[Data for processing — start]

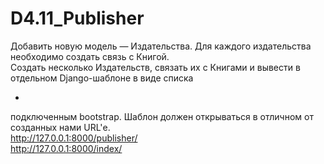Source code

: # D4.11_Publisher
Добавить новую модель — Издательства. Для каждого издательства необходимо создать связь с Книгой.<BR>
Создать несколько Издательств, связать их с Книгами и вывести в отдельном Django-шаблоне в виде списка  <ul><li> </li></ul> подключенным bootstrap. Шаблон должен открываться в отличном от созданных нами URL'е.<br>
http://127.0.0.1:8000/publisher/ <BR>
http://127.0.0.1:8000/index/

[Data for processing — finish]

- Your instructions
Retype all of the entries exactly as written, leaving out any images.

- Answer to the exercise
Source code

: # D4.11_Publisher
Добавить новую модель — Издательства. Для каждого издательства необходимо создать связь с Книгой.<BR>
Создать несколько Издательств, связать их с Книгами и вывести в отдельном Django-шаблоне в виде списка  <ul><li> </li></ul> подключенным bootstrap. Шаблон должен открываться в отличном от созданных нами URL'е.<br>
http://127.0.0.1:8000/publisher/ <BR>
http://127.0.0.1:8000/index/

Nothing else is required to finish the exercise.